In griechischen Geschäften fällt zuweilen, dicht bei der Kasse, eine gerahmte Reproduktion ins Auge, die an die naiven Erbauungsbilder in den Kirchen erinnert. Auch diese Händler-Ikone hat zwei Bilderhälften, die Himmel und Hölle repräsentieren. In der himmlischen Hälfte sieht man einen zigarrerauchenden, satt lächelnden Bürger vor seinem gefüllten Tresor sitzen. In der Hölle nebenan hockt ein armer Schlucker vor seiner leeren Kasse und rauft sich die Haare. Zu seinen Füßen nagen die Mäuse an Zetteln, auf denen wirre Zahlen notiert sind. Der Unglückliche ist Kaufmann, der den Fehler gemacht hat, für seine Kunden „anzuschreiben“. Sein glücklicher Nachbar hingegen vermittelt dem Kunden die unerbauliche Botschaft: Kredit wird nicht gegeben. Reich wird nur, wer bar kassiert.

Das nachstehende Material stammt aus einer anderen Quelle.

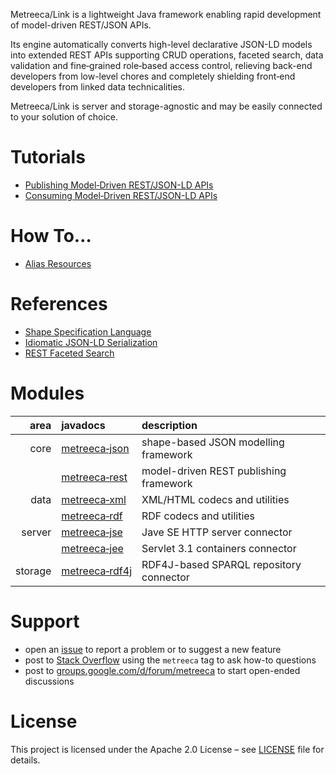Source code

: ---
---

Metreeca/Link is a lightweight Java framework enabling rapid development of model-driven REST/JSON APIs.

Its engine automatically converts high-level declarative JSON-LD models into extended REST APIs supporting CRUD operations, faceted search, data validation and fine‑grained role‑based access control, relieving back-end developers from low-level chores and completely shielding front‑end developers from linked data technicalities.

Metreeca/Link is server and storage-agnostic and may be easily connected to your solution of choice.

# Tutorials

- [Publishing Model‑Driven REST/JSON-LD APIs](tutorials/publishing-jsonld-apis.md)
- [Consuming Model‑Driven REST/JSON-LD APIs](tutorials/consuming-jsonld-apis.md)

# How To…

- [Alias Resources](how-to/alias-resources.md)

# References

- [Shape Specification Language](references/spec-language.md)
- [Idiomatic JSON-LD Serialization](references/jsonld-format.md)
- [REST Faceted Search](references/faceted-search.md)

# Modules

|    area | javadocs                                                     | description                             |
| ------: | :----------------------------------------------------------- | :-------------------------------------- |
|    core | [metreeca‑json](https://javadoc.io/doc/com.metreeca/metreeca-json) | shape-based JSON modelling framework    |
|         | [metreeca‑rest](https://javadoc.io/doc/com.metreeca/metreeca-rest) | model-driven REST publishing framework  |
|    data | [metreeca‑xml](https://javadoc.io/doc/com.metreeca/metreeca-xml) | XML/HTML codecs and utilities           |
|         | [metreeca‑rdf](https://javadoc.io/doc/com.metreeca/metreeca-rdf) | RDF codecs and utilities                |
|  server | [metreeca‑jse](https://javadoc.io/doc/com.metreeca/metreeca-jse) | Jave SE  HTTP server connector          |
|         | [metreeca‑jee](https://javadoc.io/doc/com.metreeca/metreeca-jee) | Servlet 3.1 containers connector        |
| storage | [metreeca‑rdf4j](https://javadoc.io/doc/com.metreeca/metreeca-rdf4j) | RDF4J-based SPARQL repository connector |


# Support

- open an [issue](https://github.com/metreeca/link/issues) to report a problem or to suggest a new feature
- post to [Stack Overflow](https://stackoverflow.com/questions/ask?tags=metreeca) using the `metreeca` tag to ask how-to questions
- post to [groups.google.com/d/forum/metreeca](https://groups.google.com/d/forum/metreeca) to start open-ended discussions

# License

This project is licensed under the Apache 2.0 License – see [LICENSE](http://www.apache.org/licenses/LICENSE-2.0.txt) file for details.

Der Zufall will es, daß der feiste Bourgeois das Antlitz eines Mannes trägt, der den Griechen in diesen Tagen aus jeder Zeitung entgegenblickt: des in den USA in Haft sitzenden Bankiers und Verlegers Giorgos Koskotas, der im Mittelpunkt eines politökonomischen Krimis steht, der für Griechenland zum Jahrhundertskandal geworden ist.

Wie kam Koskotas zu dem Geld in seinem Tresor? Oder vielmehr: Wie konnte ein unscheinbarer griechischer USA -Rückwanderer, der als berufliche Qualifikation nur seine kleinkriminellen New Yorker Jugendsünden aufzuweisen hatte, Besitzer einer Bank werden? Die Antwort: Er brauchte nur einen Millionenkredit, um die erste Rate für den Erwerb der Aktienmehrheit der Bank von Kreta zu bezahlen. Dann brauchte er noch folgende flotte Idee: Wenn die restliche Kaufsumme erst nach dem Erwerb des Aktienpakets fällig ist, läßt sie sich bereits aus der aufgekauften Bank entnehmen.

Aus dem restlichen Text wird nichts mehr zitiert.